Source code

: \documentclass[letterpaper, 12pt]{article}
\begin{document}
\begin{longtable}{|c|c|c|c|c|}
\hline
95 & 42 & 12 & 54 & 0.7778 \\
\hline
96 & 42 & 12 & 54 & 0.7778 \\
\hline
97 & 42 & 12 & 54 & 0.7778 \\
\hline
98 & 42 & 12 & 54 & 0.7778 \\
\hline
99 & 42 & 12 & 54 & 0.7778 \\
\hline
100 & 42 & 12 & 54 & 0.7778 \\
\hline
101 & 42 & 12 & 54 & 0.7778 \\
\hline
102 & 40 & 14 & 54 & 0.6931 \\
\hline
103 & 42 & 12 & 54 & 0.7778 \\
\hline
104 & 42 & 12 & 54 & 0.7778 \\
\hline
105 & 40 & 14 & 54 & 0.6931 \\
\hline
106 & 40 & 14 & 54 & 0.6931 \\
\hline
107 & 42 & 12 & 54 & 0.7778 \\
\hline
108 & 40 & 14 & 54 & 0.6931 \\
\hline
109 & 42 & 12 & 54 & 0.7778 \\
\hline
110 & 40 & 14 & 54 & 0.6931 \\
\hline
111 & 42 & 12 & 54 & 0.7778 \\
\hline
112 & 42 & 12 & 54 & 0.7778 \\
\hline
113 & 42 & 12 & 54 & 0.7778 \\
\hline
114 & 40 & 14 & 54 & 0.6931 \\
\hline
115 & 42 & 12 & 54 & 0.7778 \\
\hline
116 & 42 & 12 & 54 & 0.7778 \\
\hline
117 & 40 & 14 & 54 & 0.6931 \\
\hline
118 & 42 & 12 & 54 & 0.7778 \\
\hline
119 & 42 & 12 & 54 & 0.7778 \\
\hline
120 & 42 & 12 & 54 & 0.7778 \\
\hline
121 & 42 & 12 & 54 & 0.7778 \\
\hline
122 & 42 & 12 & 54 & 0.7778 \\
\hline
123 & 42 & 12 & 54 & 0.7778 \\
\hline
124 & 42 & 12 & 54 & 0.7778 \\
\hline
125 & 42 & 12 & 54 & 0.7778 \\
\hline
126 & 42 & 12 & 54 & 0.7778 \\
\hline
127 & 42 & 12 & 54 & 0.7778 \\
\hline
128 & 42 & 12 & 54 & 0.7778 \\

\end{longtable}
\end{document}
□ □ □
Your objective »
Set down each entry above again exactly as it reads.

Answer to the problem »
Source code

: \documentclass[letterpaper, 12pt]{article}
\begin{document}
\begin{longtable}{|c|c|c|c|c|}
\hline
95 & 42 & 12 & 54 & 0.7778 \\
\hline
96 & 42 & 12 & 54 & 0.7778 \\
\hline
97 & 42 & 12 & 54 & 0.7778 \\
\hline
98 & 42 & 12 & 54 & 0.7778 \\
\hline
99 & 42 & 12 & 54 & 0.7778 \\
\hline
100 & 42 & 12 & 54 & 0.7778 \\
\hline
101 & 42 & 12 & 54 & 0.7778 \\
\hline
102 & 40 & 14 & 54 & 0.6931 \\
\hline
103 & 42 & 12 & 54 & 0.7778 \\
\hline
104 & 42 & 12 & 54 & 0.7778 \\
\hline
105 & 40 & 14 & 54 & 0.6931 \\
\hline
106 & 40 & 14 & 54 & 0.6931 \\
\hline
107 & 42 & 12 & 54 & 0.7778 \\
\hline
108 & 40 & 14 & 54 & 0.6931 \\
\hline
109 & 42 & 12 & 54 & 0.7778 \\
\hline
110 & 40 & 14 & 54 & 0.6931 \\
\hline
111 & 42 & 12 & 54 & 0.7778 \\
\hline
112 & 42 & 12 & 54 & 0.7778 \\
\hline
113 & 42 & 12 & 54 & 0.7778 \\
\hline
114 & 40 & 14 & 54 & 0.6931 \\
\hline
115 & 42 & 12 & 54 & 0.7778 \\
\hline
116 & 42 & 12 & 54 & 0.7778 \\
\hline
117 & 40 & 14 & 54 & 0.6931 \\
\hline
118 & 42 & 12 & 54 & 0.7778 \\
\hline
119 & 42 & 12 & 54 & 0.7778 \\
\hline
120 & 42 & 12 & 54 & 0.7778 \\
\hline
121 & 42 & 12 & 54 & 0.7778 \\
\hline
122 & 42 & 12 & 54 & 0.7778 \\
\hline
123 & 42 & 12 & 54 & 0.7778 \\
\hline
124 & 42 & 12 & 54 & 0.7778 \\
\hline
125 & 42 & 12 & 54 & 0.7778 \\
\hline
126 & 42 & 12 & 54 & 0.7778 \\
\hline
127 & 42 & 12 & 54 & 0.7778 \\
\hline
128 & 42 & 12 & 54 & 0.7778 \\

\end{longtable}
\end{document}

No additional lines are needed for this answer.